My friend lost her baby sister, then her Mom, and then her brother all within the space of a few years. She said, "Up to now, we've just whistled through life." She helped me recognize the signs when my Mom began her final journey. She provided resource books and endless support, which made the experience more bearable but not much easier. My siblings and I wondered why Mom's passing was such an awful ordeal. I keep telling myself that it was her death, not ours. That she had lots of things to work out before she could let go. That her passing was exactly as it was supposed to be.

I think people hang on beyond all reason because life is wonderful and they don't want to go.
Or they finally decide to go because too much sadness has accumulated and it's too much to bear.
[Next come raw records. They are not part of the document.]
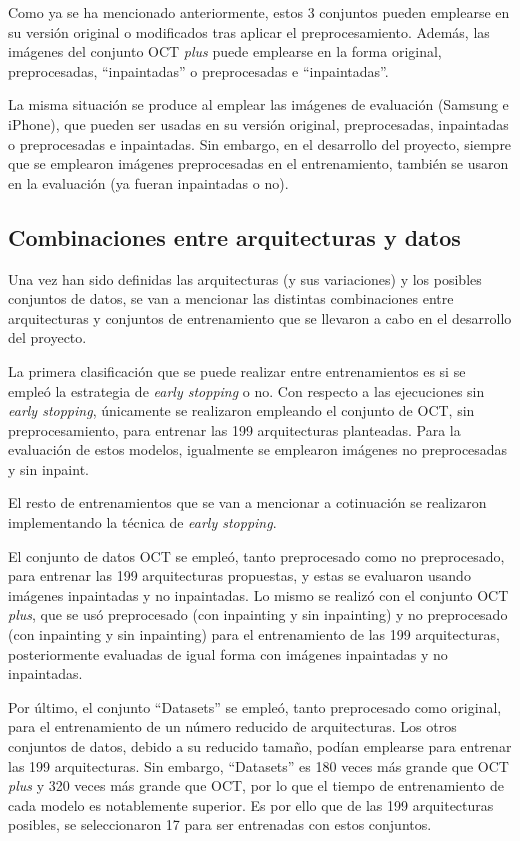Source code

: Como ya se ha mencionado anteriormente, estos 3 conjuntos pueden emplearse en su versión original o modificados tras aplicar el preprocesamiento. Además, las imágenes del conjunto OCT \textit{plus} puede emplearse en la forma original, preprocesadas, ``inpaintadas'' o preprocesadas e ``inpaintadas''.

La misma situación se produce al emplear las imágenes de evaluación (Samsung e iPhone), que pueden ser usadas en su versión original, preprocesadas, inpaintadas o preprocesadas e inpaintadas. Sin embargo, en el desarrollo del proyecto, siempre que se emplearon imágenes preprocesadas en el entrenamiento, también se usaron en la evaluación (ya fueran inpaintadas o no).

\subsection{Combinaciones entre arquitecturas y datos}

Una vez han sido definidas las arquitecturas (y sus variaciones) y los posibles conjuntos de datos, se van a mencionar las distintas combinaciones entre arquitecturas y conjuntos de entrenamiento que se llevaron a cabo en el desarrollo del proyecto.

La primera clasificación que se puede realizar entre entrenamientos es si se empleó la estrategia de \textit{early stopping} o no. Con respecto a las ejecuciones sin \textit{early stopping}, únicamente se realizaron empleando el conjunto de OCT, sin preprocesamiento, para entrenar las 199 arquitecturas planteadas. Para la evaluación de estos modelos, igualmente se emplearon imágenes no preprocesadas y sin inpaint.

El resto de entrenamientos que se van a mencionar a cotinuación se realizaron implementando la técnica de \textit{early stopping}.

El conjunto de datos OCT se empleó, tanto preprocesado como no preprocesado, para entrenar las 199 arquitecturas propuestas, y estas se evaluaron usando imágenes inpaintadas y no inpaintadas. Lo mismo se realizó con el conjunto OCT \textit{plus}, que se usó preprocesado (con inpainting y sin inpainting) y no preprocesado (con inpainting y sin inpainting) para el entrenamiento de las 199 arquitecturas, posteriormente evaluadas de igual forma con imágenes inpaintadas y no inpaintadas.

Por último, el conjunto ``Datasets'' se empleó, tanto preprocesado como original, para el entrenamiento de un número reducido de arquitecturas. Los otros conjuntos de datos, debido a su reducido tamaño, podían emplearse para entrenar las 199 arquitecturas. Sin embargo, ``Datasets'' es 180 veces más grande que OCT \textit{plus} y 320 veces más grande que OCT, por lo que el tiempo de entrenamiento de cada modelo es notablemente superior. Es por ello que de las 199 arquitecturas posibles, se seleccionaron 17 para ser entrenadas con estos conjuntos.

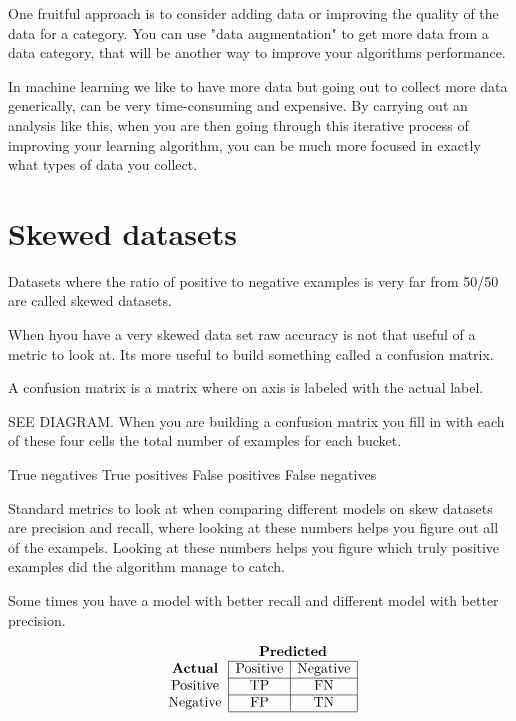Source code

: One fruitful approach is to consider adding data or improving the quality of the data for a category.
You can use "data augmentation" to get more data from a data category, that will be another way to improve your algorithms performance.

In machine learning we like to have more data but going out to collect more data generically, can be very time-consuming and expensive.
By carrying out an analysis like this, when you are then going through this iterative process of improving your learning algorithm, you can be much more focused in exactly what types of data you collect.

\section{Skewed datasets}

Datasets where the ratio of positive to negative examples is very far from 50/50 are called skewed datasets.

When hyou have a very skewed data set raw accuracy is not that useful of a metric to look at.
Its more useful to build something called a confusion matrix.

A confusion matrix is a matrix where on axis is labeled with the actual label.

SEE DIAGRAM. When you are building a confusion matrix you fill in with each of these four cells the total number of examples for each bucket.

True negatives
True positives
False positives
False negatives



Standard metrics to look at when comparing different models on skew datasets are precision and recall, where looking at these numbers helps you figure out all of the exampels.
Looking at these numbers helps you figure which truly positive examples did the algorithm manage to catch.

Some times you have a model with better recall and different model with better precision.

\[
    \begin{array}{c|c|c|}
        \multicolumn{1}{c}{} & \multicolumn{2}{c}{\textbf{Predicted}} \\
        \cline{2-3}
        \textbf{Actual} & \text{Positive} & \text{Negative} \\
        \cline{2-3}
        \text{Positive} & \text{TP} & \text{FN} \\
        \cline{2-3}
        \text{Negative} & \text{FP} & \text{TN} \\
        \cline{2-3}
    \end{array}
\]

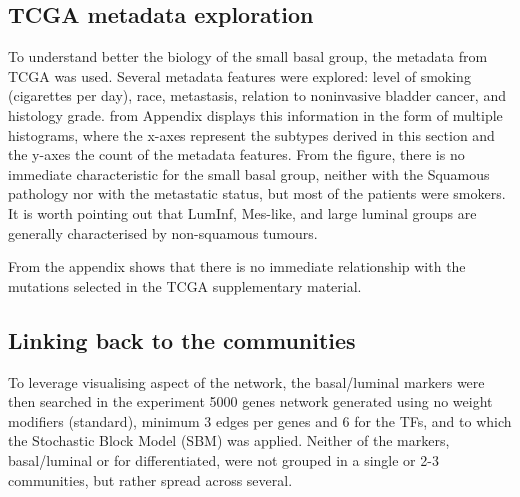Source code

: \newpage

\subsection{TCGA metadata exploration} \label{s:N_I:sel_tfs_metadata}

To understand better the biology of the small basal group, the metadata from TCGA \citep{Cancer_Genome_Atlas_Research_Network2014-xp} was used. Several metadata features were explored: level of smoking (cigarettes per day), race, metastasis, relation to noninvasive bladder cancer, and histology grade.  from Appendix displays this information in the form of multiple histograms, where the x-axes represent the subtypes derived in this section and the y-axes the count of the metadata features. From the figure, there is no immediate characteristic for the small basal group, neither with the Squamous pathology nor with the metastatic status, but most of the patients were smokers. It is worth pointing out that LumInf, Mes-like, and large luminal groups are generally characterised by non-squamous tumours. 

From the appendix  shows that there is no immediate relationship with the mutations selected in the TCGA supplementary material.


\subsection{Linking back to the communities} \label{s:N_I:sel_tfs_net}

To leverage visualising aspect of the network, the basal/luminal markers were then searched in the experiment 5000 genes network generated using no weight modifiers (standard), minimum 3 edges per genes and 6 for the TFs, and to which the Stochastic Block Model (SBM) was applied. Neither of the markers, basal/luminal or for differentiated, were not grouped in a single or 2-3 communities, but rather spread across several.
My doctor convinced me that I should take statins to combat my high cholesterol. They made me feel tired and achy. I almost became reconciled to feeling tired and old all of the time, but one day I decided, "To hell with this." It took two months but now I feel like my old (ha, ha) self again. I'm certain that something will eventually kill me, but until then I refuse to feel like I'm dead before I really am.

In 2008 the Viking had triple bypass heart surgery, Mom got pneumonia, and I broke my ankle. (Bam! Bam! Bam!). Things were starting to settle down and then we heard that the loveliest of human beings, my sister-in-law, had breast cancer. BAM!!! She dealt with it head-on. Instead of asking "Why Me?" she asked, "Well, why NOT me?" She had the breast removed and scheduled a reconstruction. She got a tattoo where her nipple used to be, and moved on with her life.

I am grateful that I didn't lose the Viking. I'm SO not ready to let that part of my life go, but someday I'll have to. I'll keep doing the things I love to do while I still have time and energy. I'll get new pets to love, and keep good memories of the old ones. I'll remember the grace of my sister-in-law.

I'll get another apple tree, a blight-resistant one, and let go of it while I'm planting it.




Friday, June 4, 2010

Summer is My Favorite Season

Greetings From Domelandia,
This time of year, I practically live outside. Gardening (and all that that implies) is one of my passions. The Viking and I decided that one of this year's goals is to see if we can grow some food for real. So I have bitten off WAY more than I can chew and sometimes feel overwhelmed when I wake up.

Here's what I've been doing: I moved flagstones from an old patio area and used some of them to build a little sidewalk around our new dining room add-on. I had to use ropes, levers, and 2' lengths of fenceposts to move them. I dug out a bushel of old iris--now I need to decide where their new home will be. They are a deep purple color and smell like Grape Koolade. The yellow Dutch iris are in full bloom right now, are 2+ feet tall. They are velvet perfume.

The Viking (obviously, he GETS me) built me a state-of-the-art gopher-proof garden (cross your fingers!) Tilling as I go, I have thus far planted 3 kinds of onions, zuccini and yellow crookneck squash, pumpkin, Italian flat pole beans, baby limas, and Blue Lake green beans.
I planted 3 raspberry plants. For pretty, an assortment of sunflowers and hollyhocks, planted to face the morning sun. Columbines, lilies, delphiniums, and hosta in a shady spot. I've kept them all watered, and applied compost and mulch. I'm expecting to water them through June, our driest summer month. I feed the birds daily and remember to bring in the feeders at night so we won't have bear problems. I take the dogs for their daily walk and keep up with office duties for our business. I cook supper (not culinary triumphs--I just can't get into cooking right now), wash dishes, do laundry.

I make neverending lists for the next day: (Need to Plant: Cukes, carrots, corn, chard, cabbage (?), Anaheim pepper and tomato sets.)

This is the time of year we look forward to. The heat! The green! The wildflowers! The songs of birds from dawn 'til night. The beauty of our little valley.

Those little bags of seeds crammed full of possibility and hope.